# [What is being asked]
How many of the lines below have "images" in them? Say the number and nothing more.

# [Material provided]
Content starts

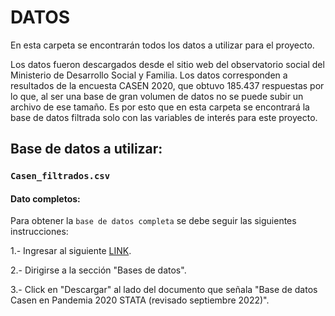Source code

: # DATOS
En esta carpeta se encontrarán todos los datos a utilizar para el proyecto.

Los datos fueron descargados desde el sitio web del observatorio social del Ministerio de Desarrollo Social y Familia. Los datos corresponden a resultados de la encuesta CASEN 2020, que obtuvo 185.437 respuestas por lo que, al ser una base de gran volumen de datos no se puede subir un archivo de ese tamaño. Es por esto que en esta carpeta se encontrará la base de datos filtrada solo con las variables de interés para este proyecto. 

## Base de datos a utilizar: 
### `Casen_filtrados.csv`

#### Dato completos:
Para obtener la `base de datos completa` se debe seguir las siguientes instrucciones:

1.- Ingresar al siguiente [LINK](http://observatorio.ministeriodesarrollosocial.gob.cl/encuesta-casen-en-pandemia-2020).

2.- Dirigirse a la sección "Bases de datos".

3.- Click en "Descargar" al lado del documento que señala "Base de datos Casen en Pandemia 2020 STATA (revisado septiembre 2022)".
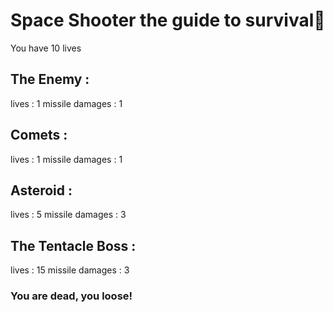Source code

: ﻿# Space Shooter the guide to survival👾

You have 10 lives

## The Enemy :
lives : 1
missile damages : 1

## Comets :
lives : 1
missile damages : 1

## Asteroid :
lives : 5
missile damages : 3
 
## The Tentacle Boss :
lives : 15
missile damages : 3


### You are dead, you loose!

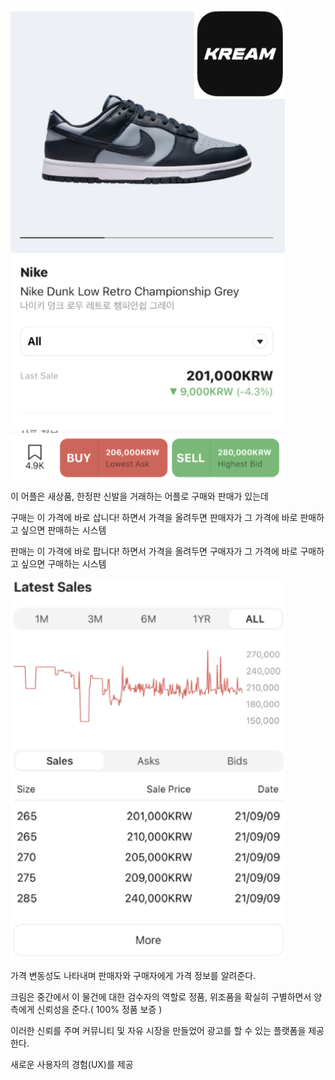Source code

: ![image-20210909231328857](../images/image-20210909231328857.png)

이 어플은 새상품, 한정판 신발을 거래하는 어플로 구매와 판매가 있는데

구매는 이 가격에 바로 삽니다! 하면서 가격을 올려두면 판매자가 그 가격에 바로 판매하고 싶으면 판매하는 시스템

판매는 이 가격에 바로 팝니다! 하면서 가격을 올려두면 구매자가 그 가격에 바로 구매하고 싶으면 구매하는 시스템

![image-20210909231609976](../images/image-20210909231609976.png)

가격 변동성도 나타내며 판매자와 구매자에게 가격 정보를 알려준다.

크림은 중간에서 이 물건에 대한 검수자의 역할로 정품, 위조품을 확실히 구별하면서 양측에게 신뢰성을 준다.( 100% 정품 보증 )

이러한 신뢰를 주며 커뮤니티 및 자유 시장을 만들었어 광고를 할 수 있는 플랫폼을 제공한다.

새로운 사용자의 경험(UX)를 제공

Content ends

# [Answer for the task]
2